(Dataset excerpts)
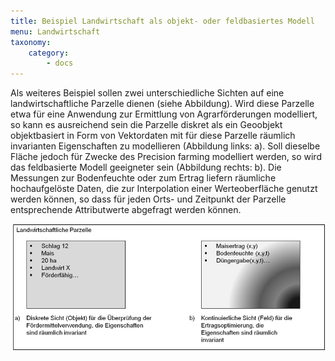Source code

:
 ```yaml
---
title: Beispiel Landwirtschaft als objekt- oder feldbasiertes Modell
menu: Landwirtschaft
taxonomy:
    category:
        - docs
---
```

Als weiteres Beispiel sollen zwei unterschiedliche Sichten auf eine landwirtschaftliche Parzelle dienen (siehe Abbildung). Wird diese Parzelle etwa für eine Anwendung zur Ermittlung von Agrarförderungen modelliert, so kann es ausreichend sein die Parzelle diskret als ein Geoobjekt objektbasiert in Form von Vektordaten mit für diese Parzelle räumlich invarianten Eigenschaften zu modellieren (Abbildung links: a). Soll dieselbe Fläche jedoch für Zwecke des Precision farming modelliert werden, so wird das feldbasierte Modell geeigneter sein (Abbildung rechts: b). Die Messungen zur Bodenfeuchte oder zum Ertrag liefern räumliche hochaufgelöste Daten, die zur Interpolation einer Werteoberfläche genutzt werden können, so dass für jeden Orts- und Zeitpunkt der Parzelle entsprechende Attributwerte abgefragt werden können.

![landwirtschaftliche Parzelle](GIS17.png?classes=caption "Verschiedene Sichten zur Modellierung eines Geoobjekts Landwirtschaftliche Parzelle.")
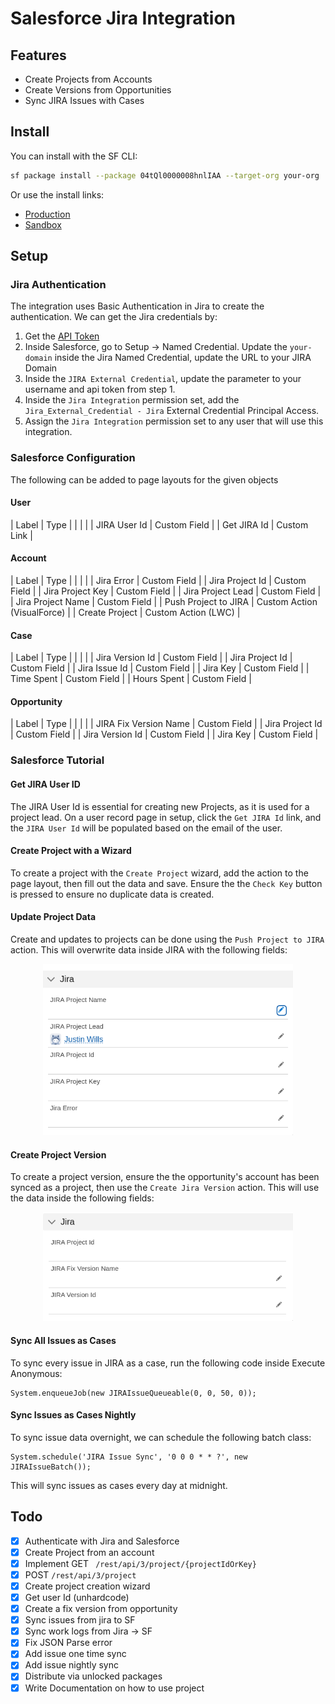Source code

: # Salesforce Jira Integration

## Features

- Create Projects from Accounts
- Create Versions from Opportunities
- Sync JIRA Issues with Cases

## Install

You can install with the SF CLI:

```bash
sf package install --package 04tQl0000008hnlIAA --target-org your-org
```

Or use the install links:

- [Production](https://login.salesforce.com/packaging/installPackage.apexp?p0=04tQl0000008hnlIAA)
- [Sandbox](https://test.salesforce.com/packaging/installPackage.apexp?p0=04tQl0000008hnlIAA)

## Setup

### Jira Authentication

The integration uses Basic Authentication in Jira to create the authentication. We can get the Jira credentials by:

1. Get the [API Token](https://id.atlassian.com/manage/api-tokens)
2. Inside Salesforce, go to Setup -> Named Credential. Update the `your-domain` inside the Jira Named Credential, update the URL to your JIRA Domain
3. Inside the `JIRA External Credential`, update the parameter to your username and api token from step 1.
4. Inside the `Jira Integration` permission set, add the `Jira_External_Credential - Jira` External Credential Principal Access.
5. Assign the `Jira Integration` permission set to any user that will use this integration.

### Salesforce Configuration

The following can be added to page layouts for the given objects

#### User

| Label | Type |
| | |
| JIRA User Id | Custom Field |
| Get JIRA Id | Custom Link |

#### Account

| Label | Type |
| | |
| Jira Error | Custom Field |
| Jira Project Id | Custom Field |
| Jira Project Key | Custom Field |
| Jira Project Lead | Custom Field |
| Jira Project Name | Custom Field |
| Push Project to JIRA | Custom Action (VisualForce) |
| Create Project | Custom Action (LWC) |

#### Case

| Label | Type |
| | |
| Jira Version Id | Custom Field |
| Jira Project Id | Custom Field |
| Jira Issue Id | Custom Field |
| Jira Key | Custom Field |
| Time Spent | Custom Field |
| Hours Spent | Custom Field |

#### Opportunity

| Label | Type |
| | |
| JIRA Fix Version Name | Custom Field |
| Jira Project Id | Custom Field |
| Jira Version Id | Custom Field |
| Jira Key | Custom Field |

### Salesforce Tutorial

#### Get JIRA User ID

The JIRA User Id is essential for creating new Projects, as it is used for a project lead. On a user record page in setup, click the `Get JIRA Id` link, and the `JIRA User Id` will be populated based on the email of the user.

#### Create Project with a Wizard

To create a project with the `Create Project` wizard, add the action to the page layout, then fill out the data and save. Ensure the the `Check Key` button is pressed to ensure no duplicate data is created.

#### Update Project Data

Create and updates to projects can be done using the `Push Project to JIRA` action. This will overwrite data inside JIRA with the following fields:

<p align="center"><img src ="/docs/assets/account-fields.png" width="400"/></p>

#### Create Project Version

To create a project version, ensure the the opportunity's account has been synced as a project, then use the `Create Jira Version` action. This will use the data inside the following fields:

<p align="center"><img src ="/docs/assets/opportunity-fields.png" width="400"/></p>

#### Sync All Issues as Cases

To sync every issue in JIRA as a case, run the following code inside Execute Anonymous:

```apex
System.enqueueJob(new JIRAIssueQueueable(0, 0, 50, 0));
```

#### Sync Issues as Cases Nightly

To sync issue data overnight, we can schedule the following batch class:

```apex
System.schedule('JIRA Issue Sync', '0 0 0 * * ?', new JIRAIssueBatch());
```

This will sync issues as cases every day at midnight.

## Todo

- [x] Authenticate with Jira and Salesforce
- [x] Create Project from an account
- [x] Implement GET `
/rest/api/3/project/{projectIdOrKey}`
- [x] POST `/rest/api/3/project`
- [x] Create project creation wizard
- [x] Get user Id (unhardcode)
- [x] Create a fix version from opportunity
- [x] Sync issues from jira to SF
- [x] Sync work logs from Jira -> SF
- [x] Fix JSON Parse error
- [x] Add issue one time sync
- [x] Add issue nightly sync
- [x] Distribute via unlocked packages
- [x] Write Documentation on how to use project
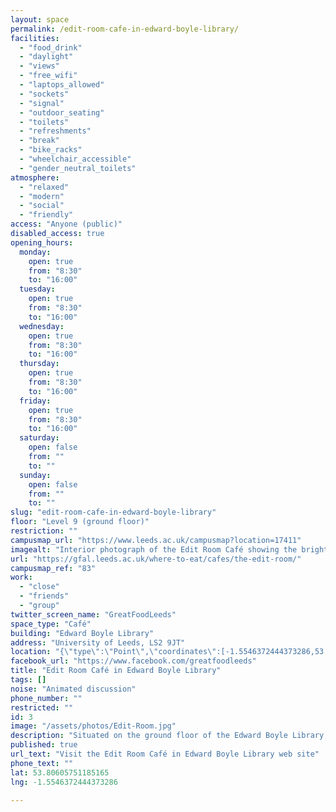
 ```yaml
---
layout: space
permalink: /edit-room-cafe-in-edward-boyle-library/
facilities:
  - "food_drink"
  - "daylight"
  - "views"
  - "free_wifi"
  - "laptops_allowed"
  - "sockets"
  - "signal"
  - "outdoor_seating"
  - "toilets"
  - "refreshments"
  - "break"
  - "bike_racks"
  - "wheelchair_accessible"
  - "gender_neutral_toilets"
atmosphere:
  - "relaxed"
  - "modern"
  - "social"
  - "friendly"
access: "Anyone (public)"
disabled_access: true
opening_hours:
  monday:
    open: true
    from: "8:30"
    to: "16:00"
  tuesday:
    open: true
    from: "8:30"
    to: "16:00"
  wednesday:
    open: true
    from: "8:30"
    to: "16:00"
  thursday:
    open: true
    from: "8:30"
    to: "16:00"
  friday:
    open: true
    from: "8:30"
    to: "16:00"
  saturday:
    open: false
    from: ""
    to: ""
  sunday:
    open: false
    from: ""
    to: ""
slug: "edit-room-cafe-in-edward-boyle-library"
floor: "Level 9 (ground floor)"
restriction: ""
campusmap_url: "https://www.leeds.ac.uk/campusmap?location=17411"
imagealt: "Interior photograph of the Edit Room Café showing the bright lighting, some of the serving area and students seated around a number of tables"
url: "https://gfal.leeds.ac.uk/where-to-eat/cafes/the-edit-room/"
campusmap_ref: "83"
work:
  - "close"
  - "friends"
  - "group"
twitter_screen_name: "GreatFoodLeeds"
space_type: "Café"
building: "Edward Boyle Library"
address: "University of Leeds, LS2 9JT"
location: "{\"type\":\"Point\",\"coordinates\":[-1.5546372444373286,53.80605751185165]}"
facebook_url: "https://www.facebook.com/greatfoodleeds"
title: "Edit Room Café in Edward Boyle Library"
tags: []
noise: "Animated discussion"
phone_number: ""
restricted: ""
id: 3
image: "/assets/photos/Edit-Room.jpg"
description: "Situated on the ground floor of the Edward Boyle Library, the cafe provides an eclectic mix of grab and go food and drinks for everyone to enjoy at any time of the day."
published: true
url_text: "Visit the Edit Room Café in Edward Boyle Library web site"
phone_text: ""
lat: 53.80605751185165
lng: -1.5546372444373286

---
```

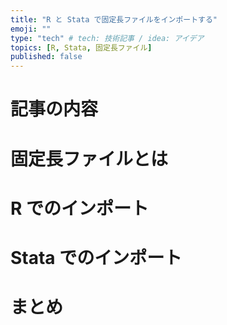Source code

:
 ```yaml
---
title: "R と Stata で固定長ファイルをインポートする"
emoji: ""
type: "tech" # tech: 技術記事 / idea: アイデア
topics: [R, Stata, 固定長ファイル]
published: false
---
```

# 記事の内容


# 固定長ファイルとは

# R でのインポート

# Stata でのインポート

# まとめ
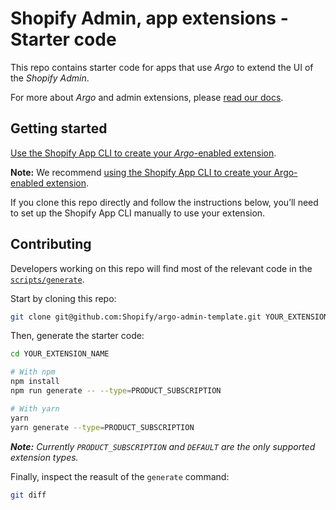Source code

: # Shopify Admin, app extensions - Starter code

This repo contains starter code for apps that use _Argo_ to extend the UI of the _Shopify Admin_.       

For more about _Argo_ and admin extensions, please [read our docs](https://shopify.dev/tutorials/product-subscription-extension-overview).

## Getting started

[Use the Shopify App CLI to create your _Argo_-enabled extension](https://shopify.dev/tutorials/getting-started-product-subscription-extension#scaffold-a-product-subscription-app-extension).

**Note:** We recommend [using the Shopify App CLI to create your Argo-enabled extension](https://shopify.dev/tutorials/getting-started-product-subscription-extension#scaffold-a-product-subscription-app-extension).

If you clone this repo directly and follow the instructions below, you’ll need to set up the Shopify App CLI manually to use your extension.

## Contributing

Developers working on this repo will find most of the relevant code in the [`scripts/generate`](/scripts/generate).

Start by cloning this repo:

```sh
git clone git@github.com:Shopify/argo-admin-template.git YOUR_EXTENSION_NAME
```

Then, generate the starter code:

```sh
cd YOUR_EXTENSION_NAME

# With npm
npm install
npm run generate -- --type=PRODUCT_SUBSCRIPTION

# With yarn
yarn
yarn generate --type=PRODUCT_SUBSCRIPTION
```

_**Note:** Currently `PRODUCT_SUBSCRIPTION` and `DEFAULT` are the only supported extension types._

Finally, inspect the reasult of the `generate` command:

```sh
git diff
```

» Exercise description
The reply should hold the lines from the top of the records through the line containing "3. Inside the", reproduced exactly, and no pictures.

» Solution
Source code

:
 ```yaml
---
title: Beispiel Landwirtschaft als objekt- oder feldbasiertes Modell
menu: Landwirtschaft
taxonomy:
    category:
        - docs
---
```

Als weiteres Beispiel sollen zwei unterschiedliche Sichten auf eine landwirtschaftliche Parzelle dienen (siehe Abbildung). Wird diese Parzelle etwa für eine Anwendung zur Ermittlung von Agrarförderungen modelliert, so kann es ausreichend sein die Parzelle diskret als ein Geoobjekt objektbasiert in Form von Vektordaten mit für diese Parzelle räumlich invarianten Eigenschaften zu modellieren (Abbildung links: a). Soll dieselbe Fläche jedoch für Zwecke des Precision farming modelliert werden, so wird das feldbasierte Modell geeigneter sein (Abbildung rechts: b). Die Messungen zur Bodenfeuchte oder zum Ertrag liefern räumliche hochaufgelöste Daten, die zur Interpolation einer Werteoberfläche genutzt werden können, so dass für jeden Orts- und Zeitpunkt der Parzelle entsprechende Attributwerte abgefragt werden können.

![landwirtschaftliche Parzelle](GIS17.png?classes=caption "Verschiedene Sichten zur Modellierung eines Geoobjekts Landwirtschaftliche Parzelle.")
Source code

: # Salesforce Jira Integration

## Features

- Create Projects from Accounts
- Create Versions from Opportunities
- Sync JIRA Issues with Cases

## Install

You can install with the SF CLI:

```bash
sf package install --package 04tQl0000008hnlIAA --target-org your-org
```

Or use the install links:

- [Production](https://login.salesforce.com/packaging/installPackage.apexp?p0=04tQl0000008hnlIAA)
- [Sandbox](https://test.salesforce.com/packaging/installPackage.apexp?p0=04tQl0000008hnlIAA)

## Setup

### Jira Authentication

The integration uses Basic Authentication in Jira to create the authentication. We can get the Jira credentials by:

1. Get the [API Token](https://id.atlassian.com/manage/api-tokens)
2. Inside Salesforce, go to Setup -> Named Credential. Update the `your-domain` inside the Jira Named Credential, update the URL to your JIRA Domain
3. Inside the `JIRA External Credential`, update the parameter to your username and api token from step 1.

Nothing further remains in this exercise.